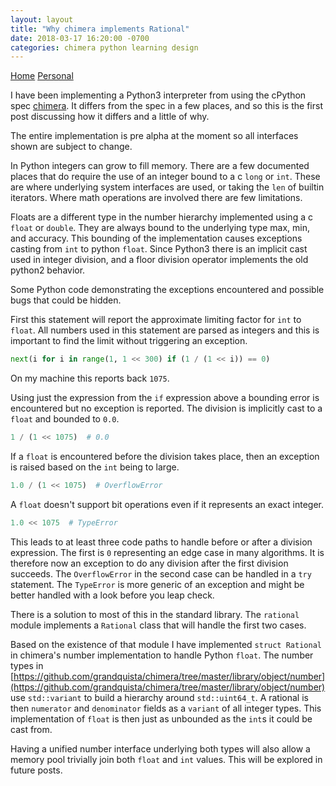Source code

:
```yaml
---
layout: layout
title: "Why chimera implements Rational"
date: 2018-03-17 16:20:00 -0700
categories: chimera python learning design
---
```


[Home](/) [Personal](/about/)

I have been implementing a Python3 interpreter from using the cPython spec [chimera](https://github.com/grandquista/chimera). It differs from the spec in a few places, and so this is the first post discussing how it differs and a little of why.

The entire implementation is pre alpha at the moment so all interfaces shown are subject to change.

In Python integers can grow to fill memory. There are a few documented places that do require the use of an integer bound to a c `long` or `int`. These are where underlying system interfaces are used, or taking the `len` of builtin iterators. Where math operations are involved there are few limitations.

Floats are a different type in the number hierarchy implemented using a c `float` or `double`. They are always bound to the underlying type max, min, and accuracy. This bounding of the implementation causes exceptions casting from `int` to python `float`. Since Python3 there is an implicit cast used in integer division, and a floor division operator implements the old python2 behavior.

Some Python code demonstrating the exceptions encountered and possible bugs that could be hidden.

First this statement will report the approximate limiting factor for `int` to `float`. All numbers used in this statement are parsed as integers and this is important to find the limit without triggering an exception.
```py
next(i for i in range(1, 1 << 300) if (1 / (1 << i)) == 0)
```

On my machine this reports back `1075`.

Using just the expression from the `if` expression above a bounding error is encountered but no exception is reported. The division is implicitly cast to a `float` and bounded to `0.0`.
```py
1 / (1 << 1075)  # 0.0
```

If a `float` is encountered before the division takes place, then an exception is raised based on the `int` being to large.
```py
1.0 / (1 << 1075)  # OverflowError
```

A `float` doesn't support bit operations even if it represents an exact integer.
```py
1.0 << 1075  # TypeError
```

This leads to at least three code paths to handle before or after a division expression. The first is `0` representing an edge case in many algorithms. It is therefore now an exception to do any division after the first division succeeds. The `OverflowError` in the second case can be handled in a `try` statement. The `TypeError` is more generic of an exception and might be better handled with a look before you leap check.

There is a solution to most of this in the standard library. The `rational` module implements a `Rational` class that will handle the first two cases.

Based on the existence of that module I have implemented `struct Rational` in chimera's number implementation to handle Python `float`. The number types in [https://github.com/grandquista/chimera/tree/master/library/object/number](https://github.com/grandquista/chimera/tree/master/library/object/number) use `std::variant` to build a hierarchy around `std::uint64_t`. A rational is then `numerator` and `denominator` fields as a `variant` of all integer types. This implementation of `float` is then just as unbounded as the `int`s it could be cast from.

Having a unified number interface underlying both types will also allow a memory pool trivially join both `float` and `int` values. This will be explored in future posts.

* * *

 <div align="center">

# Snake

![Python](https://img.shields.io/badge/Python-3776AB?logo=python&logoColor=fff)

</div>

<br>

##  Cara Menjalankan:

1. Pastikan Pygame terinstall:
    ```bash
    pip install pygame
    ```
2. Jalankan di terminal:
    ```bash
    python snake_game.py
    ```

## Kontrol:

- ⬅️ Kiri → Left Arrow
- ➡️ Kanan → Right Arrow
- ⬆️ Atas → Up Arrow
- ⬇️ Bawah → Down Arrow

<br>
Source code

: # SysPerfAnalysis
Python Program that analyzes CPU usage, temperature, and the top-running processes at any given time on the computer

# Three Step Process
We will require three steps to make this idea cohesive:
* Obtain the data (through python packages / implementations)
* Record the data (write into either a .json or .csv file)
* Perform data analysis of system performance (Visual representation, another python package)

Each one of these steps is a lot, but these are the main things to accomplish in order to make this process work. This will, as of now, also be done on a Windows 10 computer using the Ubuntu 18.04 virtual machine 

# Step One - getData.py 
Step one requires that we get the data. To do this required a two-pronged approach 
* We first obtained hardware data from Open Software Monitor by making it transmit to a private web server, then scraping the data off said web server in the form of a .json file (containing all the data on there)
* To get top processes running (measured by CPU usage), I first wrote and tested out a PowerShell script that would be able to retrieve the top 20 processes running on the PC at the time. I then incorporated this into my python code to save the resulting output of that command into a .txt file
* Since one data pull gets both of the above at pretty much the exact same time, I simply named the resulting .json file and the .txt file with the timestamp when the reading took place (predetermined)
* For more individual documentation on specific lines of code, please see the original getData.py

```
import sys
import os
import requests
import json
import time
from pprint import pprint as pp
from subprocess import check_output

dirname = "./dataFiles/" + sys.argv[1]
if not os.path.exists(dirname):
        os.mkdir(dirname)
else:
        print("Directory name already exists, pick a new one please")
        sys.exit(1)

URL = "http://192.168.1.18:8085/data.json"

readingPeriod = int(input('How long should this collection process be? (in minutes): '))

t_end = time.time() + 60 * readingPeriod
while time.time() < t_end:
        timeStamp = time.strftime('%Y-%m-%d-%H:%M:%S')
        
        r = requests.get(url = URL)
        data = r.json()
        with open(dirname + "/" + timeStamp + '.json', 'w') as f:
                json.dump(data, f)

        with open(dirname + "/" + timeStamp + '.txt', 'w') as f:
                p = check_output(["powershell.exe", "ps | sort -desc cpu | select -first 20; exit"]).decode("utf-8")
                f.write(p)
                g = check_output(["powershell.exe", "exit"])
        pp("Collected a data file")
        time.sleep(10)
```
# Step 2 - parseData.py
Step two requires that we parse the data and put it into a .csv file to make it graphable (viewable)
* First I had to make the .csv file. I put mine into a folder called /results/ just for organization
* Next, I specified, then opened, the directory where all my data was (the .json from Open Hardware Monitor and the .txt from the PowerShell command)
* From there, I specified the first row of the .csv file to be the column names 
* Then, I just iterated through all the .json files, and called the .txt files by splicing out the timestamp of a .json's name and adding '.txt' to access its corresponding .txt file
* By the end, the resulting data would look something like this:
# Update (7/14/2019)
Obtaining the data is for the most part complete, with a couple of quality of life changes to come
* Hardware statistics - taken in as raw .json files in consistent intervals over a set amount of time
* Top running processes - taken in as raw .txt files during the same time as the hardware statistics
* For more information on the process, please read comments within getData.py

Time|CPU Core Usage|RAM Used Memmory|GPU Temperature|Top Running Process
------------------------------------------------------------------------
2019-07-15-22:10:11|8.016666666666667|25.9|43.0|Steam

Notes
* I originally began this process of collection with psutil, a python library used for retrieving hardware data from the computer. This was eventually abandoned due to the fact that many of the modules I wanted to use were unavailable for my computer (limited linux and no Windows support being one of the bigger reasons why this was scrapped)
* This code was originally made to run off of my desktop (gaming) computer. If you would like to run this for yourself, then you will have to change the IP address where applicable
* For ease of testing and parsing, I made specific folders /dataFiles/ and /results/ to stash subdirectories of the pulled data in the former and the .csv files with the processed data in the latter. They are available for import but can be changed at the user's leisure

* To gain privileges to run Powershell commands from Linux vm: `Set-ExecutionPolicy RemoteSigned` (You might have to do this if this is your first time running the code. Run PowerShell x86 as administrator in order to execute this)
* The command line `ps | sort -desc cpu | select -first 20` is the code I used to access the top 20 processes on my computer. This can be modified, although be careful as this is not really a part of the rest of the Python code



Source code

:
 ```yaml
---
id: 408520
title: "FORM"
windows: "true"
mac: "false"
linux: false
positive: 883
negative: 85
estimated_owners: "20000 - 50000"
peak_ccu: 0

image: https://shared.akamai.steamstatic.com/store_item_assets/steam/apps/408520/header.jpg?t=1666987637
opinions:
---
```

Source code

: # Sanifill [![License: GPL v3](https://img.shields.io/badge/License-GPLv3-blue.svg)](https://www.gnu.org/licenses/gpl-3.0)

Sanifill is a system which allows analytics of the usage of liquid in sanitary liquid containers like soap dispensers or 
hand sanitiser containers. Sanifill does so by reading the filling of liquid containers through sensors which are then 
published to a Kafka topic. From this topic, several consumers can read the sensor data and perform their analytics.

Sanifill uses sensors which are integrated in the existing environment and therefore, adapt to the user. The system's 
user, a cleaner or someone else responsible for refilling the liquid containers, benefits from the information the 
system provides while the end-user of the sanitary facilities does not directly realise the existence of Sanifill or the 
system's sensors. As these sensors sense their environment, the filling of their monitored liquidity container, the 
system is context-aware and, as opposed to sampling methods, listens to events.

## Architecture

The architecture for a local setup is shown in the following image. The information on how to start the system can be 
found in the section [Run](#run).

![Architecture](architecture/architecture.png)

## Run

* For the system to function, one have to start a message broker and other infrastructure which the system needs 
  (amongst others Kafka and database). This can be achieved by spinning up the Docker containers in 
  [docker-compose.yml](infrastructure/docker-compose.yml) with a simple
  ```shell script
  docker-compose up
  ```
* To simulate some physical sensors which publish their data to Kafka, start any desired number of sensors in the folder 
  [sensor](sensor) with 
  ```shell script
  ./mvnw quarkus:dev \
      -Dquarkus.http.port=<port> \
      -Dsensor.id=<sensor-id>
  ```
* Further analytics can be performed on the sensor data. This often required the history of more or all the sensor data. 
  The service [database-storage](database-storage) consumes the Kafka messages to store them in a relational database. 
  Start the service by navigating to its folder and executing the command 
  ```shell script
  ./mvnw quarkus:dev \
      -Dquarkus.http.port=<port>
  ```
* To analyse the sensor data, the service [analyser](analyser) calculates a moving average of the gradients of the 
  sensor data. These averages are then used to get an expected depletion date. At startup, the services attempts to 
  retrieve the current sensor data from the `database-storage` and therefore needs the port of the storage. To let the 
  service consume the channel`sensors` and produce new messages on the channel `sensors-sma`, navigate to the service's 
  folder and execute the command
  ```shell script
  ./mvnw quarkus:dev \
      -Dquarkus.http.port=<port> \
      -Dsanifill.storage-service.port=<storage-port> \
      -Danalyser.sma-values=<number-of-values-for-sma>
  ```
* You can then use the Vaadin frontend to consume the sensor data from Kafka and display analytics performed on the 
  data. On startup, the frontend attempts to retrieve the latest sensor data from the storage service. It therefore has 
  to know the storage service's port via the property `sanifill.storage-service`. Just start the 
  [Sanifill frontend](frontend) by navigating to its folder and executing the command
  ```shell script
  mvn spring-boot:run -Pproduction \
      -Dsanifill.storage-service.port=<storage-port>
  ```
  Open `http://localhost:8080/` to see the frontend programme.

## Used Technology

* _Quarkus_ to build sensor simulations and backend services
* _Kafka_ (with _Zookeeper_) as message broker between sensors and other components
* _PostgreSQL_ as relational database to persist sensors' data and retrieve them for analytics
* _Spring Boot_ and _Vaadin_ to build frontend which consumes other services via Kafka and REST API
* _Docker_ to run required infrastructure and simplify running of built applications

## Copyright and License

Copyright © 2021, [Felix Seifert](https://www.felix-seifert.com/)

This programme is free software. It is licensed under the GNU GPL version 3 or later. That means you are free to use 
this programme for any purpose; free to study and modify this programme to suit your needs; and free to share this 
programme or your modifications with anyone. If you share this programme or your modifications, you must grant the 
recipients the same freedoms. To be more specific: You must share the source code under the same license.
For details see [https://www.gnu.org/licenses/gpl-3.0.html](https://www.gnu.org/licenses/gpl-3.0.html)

• **TRY IT**
Show every line of the records above that contains the word "infrastructure".

• **FINAL ANSWER**
* For the system to function, one have to start a message broker and other infrastructure which the system needs 
  [docker-compose.yml](infrastructure/docker-compose.yml) with a simple
* _Docker_ to run required infrastructure and simplify running of built applications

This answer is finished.